Problem details → Give back exactly the first lines of the entries below, through the line with "some descriptive stats.".

******************************

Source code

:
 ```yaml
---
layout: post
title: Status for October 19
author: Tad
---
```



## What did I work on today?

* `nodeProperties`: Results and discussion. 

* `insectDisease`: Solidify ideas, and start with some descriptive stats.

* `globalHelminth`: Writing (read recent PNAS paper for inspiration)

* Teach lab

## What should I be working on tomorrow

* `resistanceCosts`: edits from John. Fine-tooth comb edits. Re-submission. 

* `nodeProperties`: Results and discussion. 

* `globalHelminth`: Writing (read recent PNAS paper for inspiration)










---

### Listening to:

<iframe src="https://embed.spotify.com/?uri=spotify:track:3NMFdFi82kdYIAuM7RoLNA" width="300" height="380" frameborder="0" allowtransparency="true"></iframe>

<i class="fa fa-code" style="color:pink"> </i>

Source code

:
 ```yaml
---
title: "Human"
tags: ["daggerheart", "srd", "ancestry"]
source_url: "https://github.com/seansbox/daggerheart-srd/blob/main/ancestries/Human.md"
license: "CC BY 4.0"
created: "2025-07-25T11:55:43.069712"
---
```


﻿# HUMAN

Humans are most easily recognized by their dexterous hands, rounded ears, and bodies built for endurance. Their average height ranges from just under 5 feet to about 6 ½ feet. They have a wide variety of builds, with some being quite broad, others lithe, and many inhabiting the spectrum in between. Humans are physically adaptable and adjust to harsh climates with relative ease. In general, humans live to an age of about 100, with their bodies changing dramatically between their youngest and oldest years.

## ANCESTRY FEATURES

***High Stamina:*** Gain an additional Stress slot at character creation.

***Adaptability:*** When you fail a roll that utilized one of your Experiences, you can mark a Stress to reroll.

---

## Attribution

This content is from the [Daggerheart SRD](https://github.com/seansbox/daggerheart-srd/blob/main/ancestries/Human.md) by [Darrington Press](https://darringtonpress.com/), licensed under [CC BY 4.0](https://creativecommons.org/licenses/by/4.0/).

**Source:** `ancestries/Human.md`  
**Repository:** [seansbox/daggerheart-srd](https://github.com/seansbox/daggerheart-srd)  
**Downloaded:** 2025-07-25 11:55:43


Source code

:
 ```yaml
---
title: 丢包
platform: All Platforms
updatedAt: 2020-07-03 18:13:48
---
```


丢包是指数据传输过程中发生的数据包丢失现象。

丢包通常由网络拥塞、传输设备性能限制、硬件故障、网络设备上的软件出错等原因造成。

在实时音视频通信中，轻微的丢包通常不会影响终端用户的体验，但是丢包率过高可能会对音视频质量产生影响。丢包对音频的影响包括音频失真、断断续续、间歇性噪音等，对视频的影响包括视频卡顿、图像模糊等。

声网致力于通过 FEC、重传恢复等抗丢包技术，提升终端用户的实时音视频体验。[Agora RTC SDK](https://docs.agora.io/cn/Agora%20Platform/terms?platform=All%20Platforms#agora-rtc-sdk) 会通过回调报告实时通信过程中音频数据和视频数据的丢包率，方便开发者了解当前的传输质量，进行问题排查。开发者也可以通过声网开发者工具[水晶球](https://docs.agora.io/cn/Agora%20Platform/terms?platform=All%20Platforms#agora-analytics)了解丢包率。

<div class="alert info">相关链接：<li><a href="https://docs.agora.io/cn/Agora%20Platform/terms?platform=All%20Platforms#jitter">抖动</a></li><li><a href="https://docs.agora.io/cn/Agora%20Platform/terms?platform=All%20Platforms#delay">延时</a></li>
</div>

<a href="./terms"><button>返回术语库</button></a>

******************************

The completed task →
Source code

:
 ```yaml
---
layout: post
title: Status for October 19
author: Tad
---
```



## What did I work on today?

* `nodeProperties`: Results and discussion. 

* `insectDisease`: Solidify ideas, and start with some descriptive stats.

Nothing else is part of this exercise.